Now I know what you can bring me back!  Say "Hi!" to Manrique for us.


----------



## JeanLux (Jul 18, 2010)

Impressive!!!! The pics, but esp. the plants!!!! Thanks!!! Jean


----------



## GuRu (Jul 18, 2010)

Thanks for these impressive pics! 
Alfredo seems to be a very diligent breeder and the amount of new seedlings looks promising!


----------



## KyushuCalanthe (Jul 18, 2010)

Wow, what a treat! Thanks for posting, you don't see this sort of thing everyday.


----------



## smartie2000 (Jul 18, 2010)

Shiva said:


> That beautiful stud is probably Living Fire.

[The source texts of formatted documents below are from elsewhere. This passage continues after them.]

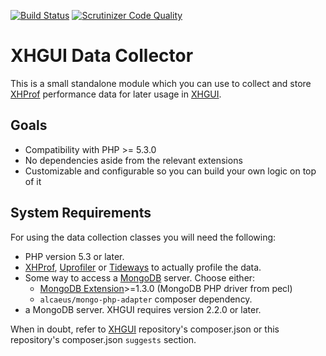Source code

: [![Build Status](https://scrutinizer-ci.com/g/lauripiisang/xhgui-data-collector/badges/build.png?b=master)](https://scrutinizer-ci.com/g/lauripiisang/xhgui-data-collector/build-status/master)
[![Scrutinizer Code Quality](https://scrutinizer-ci.com/g/lauripiisang/xhgui-data-collector/badges/quality-score.png?b=master)](https://scrutinizer-ci.com/g/lauripiisang/xhgui-data-collector/?branch=master)

# XHGUI Data Collector

This is a small standalone module which you can use to collect and store
[XHProf][1] performance data for later usage in [XHGUI][2].

## Goals
 - Compatibility with PHP >= 5.3.0
 - No dependencies aside from the relevant extensions
 - Customizable and configurable so you can build your own logic on top of it

## System Requirements

For using the data collection classes you will need the following:

 * PHP version 5.3 or later.
 * [XHProf](http://pecl.php.net/package/xhprof),
   [Uprofiler](https://github.com/FriendsOfPHP/uprofiler) or
   [Tideways](https://github.com/tideways/php-profiler-extension) to actually profile the data.
 * Some way to access a [MongoDB][3] server. Choose either:
    * [MongoDB Extension](http://pecl.php.net/package/mongo)>=1.3.0 (MongoDB PHP driver from pecl)
    * `alcaeus/mongo-php-adapter` composer dependency.   
 * a MongoDB server. XHGUI requires version 2.2.0 or later.

 When in doubt, refer to [XHGUI][2] repository's composer.json or this repository's composer.json `suggests` section.
 
 [1]:https://pecl.php.net/package/xhprof
 [2]:https://github.com/perftools/xhgui
 [3]:http://www.mongodb.org/
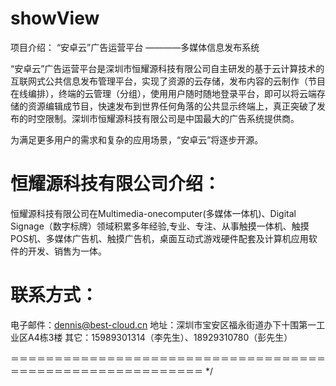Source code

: # showView

项目介绍：
“安卓云”广告运营平台
			————多媒体信息发布系统

“安卓云”广告运营平台是深圳市恒耀源科技有限公司自主研发的基于云计算技术的互联网式公共信息发布管理平台，实现了资源的云存储，发布内容的云制作（节目在线编排），终端的云管理（分组），使用用户随时随地登录平台，即可以将云端存储的资源编辑成节目，快速发布到世界任何角落的公共显示终端上，真正突破了发布的时空限制。深圳市恒耀源科技有限公司是中国最大的广告系统提供商。

为满足更多用户的需求和复杂的应用场景，“安卓云”将逐步开源。



# 恒耀源科技有限公司介绍：
恒耀源科技有限公司在Multimedia-onecomputer(多媒体一体机)、Digital Signage（数字标牌）领域积累多年经验,专业、专注、从事触摸一体机、触摸POS机、多媒体广告机、触摸广告机，桌面互动式游戏硬件配套及计算机应用软件的开发、销售为一体。



# 联系方式：
电子邮件：dennis@best-cloud.cn
地址：深圳市宝安区福永街道办下十围第一工业区A4栋3楼
其它：15989301314（李先生）、18929310780（彭先生）

＝＝＝＝＝＝＝＝＝＝＝＝＝＝＝＝＝＝＝＝＝＝＝＝＝＝＝＝＝＝＝＝＝＝＝＝＝＝＝＝＝＝＝＝＝＝＝＝＝＝＝＝＝＝＝＝＝＝
*/
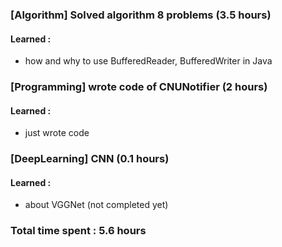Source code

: ### [Algorithm] Solved algorithm 8 problems (3.5 hours)
#### Learned : 
- how and why to use BufferedReader, BufferedWriter in Java

### [Programming] wrote code of CNUNotifier (2 hours)
#### Learned : 
- just wrote code

### [DeepLearning] CNN (0.1 hours)
#### Learned : 
- about VGGNet (not completed yet)

### Total time spent : 5.6 hours
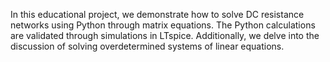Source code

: In this educational project, we demonstrate how to solve DC resistance networks using Python through matrix equations.
The Python calculations are validated through simulations in LTspice.
Additionally, we delve into the discussion of solving overdetermined systems of linear equations.
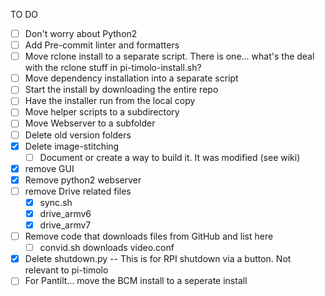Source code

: 
TO DO

- [ ] Don't worry about Python2
- [ ] Add Pre-commit linter and formatters
- [ ] Move rclone install to a separate script. There is one... what's the deal with the rclone stuff in pi-timolo-install.sh?
- [ ] Move dependency installation into a separate script
- [ ] Start the install by downloading the entire repo
- [ ] Have the installer run from the local copy
- [ ] Move helper scripts to a subdirectory
- [ ] Move Webserver to a subfolder
- [ ] Delete old version folders
- [x] Delete image-stitching
  - [ ] Document or create a way to build it. It was modified (see wiki)
- [x] remove GUI
- [x] Remove python2 webserver
- [ ] remove Drive related files
  - [x] sync.sh
  - [x] drive_armv6
  - [x] drive_armv7
- [ ] Remove code that downloads files from GitHub and list here
  - [ ] convid.sh downloads video.conf
- [x] Delete shutdown.py -- This is for RPI shutdown via a button. Not relevant to pi-timolo
- [ ] For Pantilt... move the BCM install to a seperate install
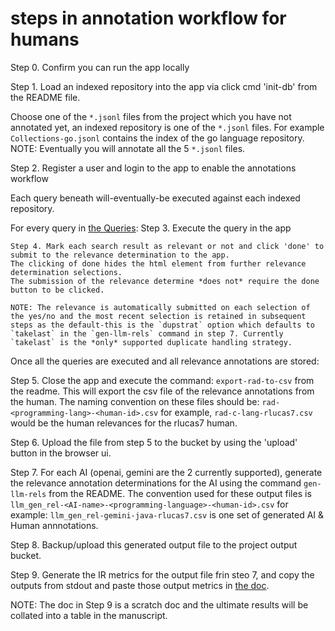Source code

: # steps in annotation workflow for humans

Step 0. Confirm you can run the app locally

Step 1. Load an indexed repository into the app via click cmd 'init-db' from the README file.

Choose one of the `*.jsonl` files from the project which you have not annotated yet,
an indexed repository is one of the `*.jsonl` files. For example `Collections-go.jsonl` contains the index of the go language repository.
NOTE: Eventually you will annotate all the 5 `*.jsonl` files.

Step 2. Register a user and login to the app to enable the annotations workflow

Each query beneath will-eventually-be executed against each indexed repository.

For every query in [the Queries](https://docs.google.com/spreadsheets/d/1ti_IqZZUtO8TS-RHvTSHgaUHC7CAoaM3Vl67xJhC8YY/edit?gid=0#gid=0):
	Step 3. Execute the query in the app

	Step 4. Mark each search result as relevant or not and click 'done' to submit to the relevance determination to the app.
	The clicking of done hides the html element from further relevance determination selections.
	The submission of the relevance determine *does not* require the done button to be clicked.

	NOTE: The relevance is automatically submitted on each selection of the yes/no and the most recent selection is retained in subsequent steps as the default-this is the `dupstrat` option which defaults to `takelast` in the `gen-llm-rels` command in step 7. Currently `takelast` is the *only* supported duplicate handling strategy. 

Once all the queries are executed and all relevance annotations are stored:

Step 5. Close the app and execute the command: `export-rad-to-csv` from the readme.
	This will export the csv file of the relevance annotations from the human.
	The naming convention on these files should be:
	`rad-<programming-lang>-<human-id>.csv` for example,
	`rad-c-lang-rlucas7.csv` would be the human relevances for the rlucas7 human.

Step 6. Upload the file from step 5 to the bucket by using the 'upload' button in the browser ui.

Step 7. For each AI (openai, gemini are the 2 currently supported), generate the relevance annotation determinations for the AI using the command `gen-llm-rels` from the README. 
The convention used for these output files is
`llm_gen_rel-<AI-name>-<programming-language>-<human-id>.csv` for example:
`llm_gen_rel-gemini-java-rlucas7.csv` is one set of generated AI & Human annnotations.

Step 8. Backup/upload this generated output file to the project output bucket.

Step 9. Generate the IR metrics for the output file frin steo 7, and copy the outputs from stdout and paste those output metrics in [the doc](https://docs.google.com/document/d/1V0IDoBw66FctPoFOjNgzAZ7i5j_s4hEoOTd-SOJCXpI/edit?tab=t.0). 

NOTE: The doc in Step 9 is a scratch doc and the ultimate results will be collated into a table in the manuscript.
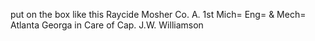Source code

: put on the box like this Raycide Mosher Co. A. 1st Mich= Eng= & Mech= Atlanta Georga in Care of Cap. J.W. Williamson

I was thinking the same thing....
But living fire was a 4N. So the kovachii x living fire, which is a 3N, is fertile then? I would not have thought so


----------



## phrag guy (Jul 18, 2010)

very nice to see this


----------



## NYEric (Jul 18, 2010)

Could be Walter Schomburg!


----------



## Phragmatic (Jul 19, 2010)

Very impressive, thanks for sharing


----------



## Dupuy (Jul 19, 2010)

ay Senor Manrique, our real live orquide Kaiser Soze


----------



## gonewild (Jul 19, 2010)

I just asked Alfredo. it is "Living Fire".


----------



## Rob Zuiderwijk (Jul 20, 2010)

Impressive to see so many large Phrag. kovachii's.
Thanks for sharing.

All the best,

Rob Z.


----------



## Phrag-Plus (Jul 22, 2010)

Those kovachii are impressive!


----------